Hello, my name is S. anginosus.
I'm a Gram Positive coccus.
I'm often known to be in the Lancefield F group.
The names of my group members change depending where you live.
For example, we are called different things of the UK and USA!

I cause deep tissue abscesses with pus.
I can infect your blood, heart valves (endocarditis) and your bones (osteomyelitis).

Thursday, November 30, 2006

Streptococcus bovis

Hi, I'm S. bovis.
I'm a Gram Positive coccus and in the D Lancefield group.
However, I only look like a B heamolytic strep in a test made from rabbit blood.
On another test, made from sheep blood, I am an A heamolytic strep.

I cause endocarditis and get into the blood to cause bacteraemia.

I am also found in alot of places where colon cancer is found.
So if you have me, you should always check for colon cancer.

Sunday, November 26, 2006

Streptococcus equi

I'm S. equi.
I'm a Gram Positive coccus .
I'm a B heamolytic strep in the C Lancefield group.

I am mostly found in horses.
I infects their airways and lymph nodes.
If I do get into people, I can cause pharyngitis (sore throat) and tonsillitis.

Friday, November 24, 2006

Streptococcus agalactiae

My name is S. agalactiae.
I'm a Gram Positive coccus and a B heamolytic strep.
I'm part of the B Lancefield group.

I can get into women's genitalia.
In pregnant women, I cause premature labour, urinary tract infections and endometriosis, plus I get into the mother's blood.

But in the baby I am even more troublesome!
I cause pneumonia, meningitis, shock and bacteraemia (in the blood).

Wednesday, November 22, 2006

Streptococcus pyogenes

Hello there.
My name is S. pyogenes.
I'm a Gram Positive coccus.
I'm whats known as a 'B heamolytic' strep, part of the Lancefield A group.

I live in the nose and mouth.
I am the number cause of pharyngitis - 'strep throat'.
I have many complications, including abscesses, otitis media and sinusitis.
I can also cause cellulitis, rashes, pyoderma (yellow pustules), gangrene, rheumatic fever and toxic shock.

Monday, November 20, 2006

Staphylococcus caprae

Hi, my name is S. caprae.
I'm a Gram Positive, coagulase negative coccus.
live on healthy human skin.
I can also cause bone and joint infections when I get into cuts and wounds.
I can cause bacteraemia if I get into your blood.

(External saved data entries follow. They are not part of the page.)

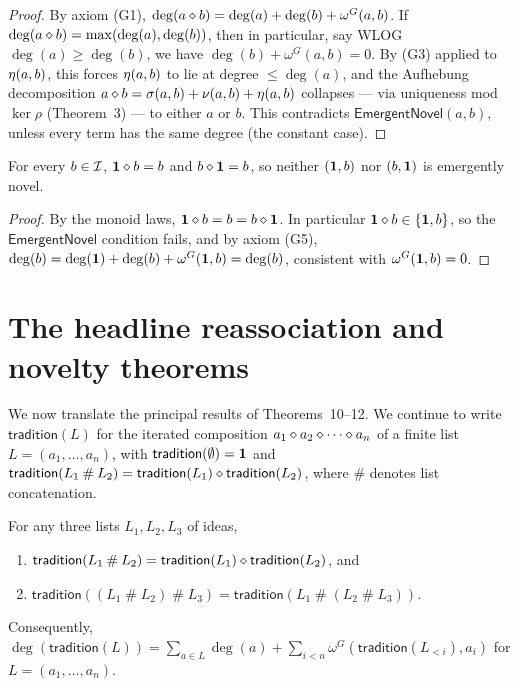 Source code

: \begin{proof}
By axiom (G1), $\deg(a\compose b) = \deg(a) + \deg(b) + \omega^G(a,b)$.
If $\deg(a\compose b) = \max(\deg(a),\deg(b))$, then in particular,
say WLOG $\deg(a) \ge \deg(b)$, we have $\deg(b) + \omega^G(a,b) = 0$.
By (G3) applied to $\elevate(a,b)$, this forces
$\elevate(a,b)$ to lie at degree $\le \deg(a)$, and the Aufhebung
decomposition $a\compose b = \preserve(a,b) + \negate(a,b) +
\elevate(a,b)$ collapses --- via uniqueness mod $\ker\rho$
(Theorem~3) --- to either $a$ or $b$. This contradicts
$\mathsf{EmergentNovel}(a,b)$, unless every term has the same degree
(the constant case).
\end{proof}

\begin{lemma}
\label{lem:identity-not-novel}
For every $b\in\Ideas$, $\unit\compose b = b$ and $b\compose\unit = b$,
so neither $(\unit, b)$ nor $(b, \unit)$ is emergently novel.
\end{lemma}

\begin{proof}
By the monoid laws, $\unit\compose b = b = b\compose\unit$. In
particular $\unit\compose b \in \{\unit, b\}$, so the
$\mathsf{EmergentNovel}$ condition fails, and by axiom (G5), $\deg(b) =
\deg(\unit) + \deg(b) + \omega^G(\unit,b) = \deg(b)$, consistent with
$\omega^G(\unit,b) = 0$.
\end{proof}

\section{The headline reassociation and novelty theorems}
\label{sec:headline}

We now translate the principal results of Theorems~10--12. We continue
to write $\mathsf{tradition}(L)$ for the iterated composition
$a_1\compose a_2\compose \cdots\compose a_n$ of a finite list $L =
(a_1,\dots,a_n)$, with $\mathsf{tradition}(\emptyset) = \unit$ and
$\mathsf{tradition}(L_1 \mathbin{\#} L_2) = \mathsf{tradition}(L_1)
\compose \mathsf{tradition}(L_2)$, where $\mathbin{\#}$ denotes list
concatenation.

\begin{theorem}
\label{thm:reassociation}
For any three lists $L_1, L_2, L_3$ of ideas,
\begin{enumerate}
\item[(i)] $\mathsf{tradition}(L_1 \mathbin{\#} L_2) =
  \mathsf{tradition}(L_1) \compose \mathsf{tradition}(L_2)$, and
\item[(ii)] $\mathsf{tradition}((L_1 \mathbin{\#} L_2) \mathbin{\#} L_3)
  = \mathsf{tradition}(L_1 \mathbin{\#} (L_2 \mathbin{\#} L_3))$.
\end{enumerate}
Consequently, $\deg(\mathsf{tradition}(L)) = \sum_{a\in L} \deg(a) +
\sum_{i<n} \omega^G(\mathsf{tradition}(L_{<i}), a_i)$ for $L =
(a_1,\dots,a_n)$.
\end{theorem}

My name originally name from the word 'goat', thats where scientists first found me.

Saturday, November 18, 2006

Staphylococcus epidermidis

Hi, I'm S. epidermidis.
I'm a coagulase negative, Gram Positive coccus.
I'm found in normal human skin

When I infect skin I
make it red and oozy.
I infect prosthetics, pins, plates, screws and anything in your body made of metal.
I cause pain, redness, swelling and tissue erosion which loosens the prosthesis.
I get into your head through shunts into your brain and give you meningitis.

I make a 'slime' layer that is very hard to get off, so you have to remove all the metal.

Thursday, November 16, 2006

Staphylococcus saprophyticus

My name is S. saprophyticus.
I'm a Gram Positive cocci like my cousin S. aureus.
But I'm a little different to him, I'm called a "coagulase negative" staph, which means I react differently then him in a special test.

I get into women's bladders and urinary tracts.
I am the most common Gram Positive cause of urinary tract infection.
I'm very popular, especially in sexually active young women.

Wednesday, November 15, 2006

Staphylococcus aureus

Hello there!
You can call me S. aureus.
I am a Gram Positive cocci (round) bacteria.
I am also known as 'golden staph' because I form little yellow spots when I'm grown in a lab.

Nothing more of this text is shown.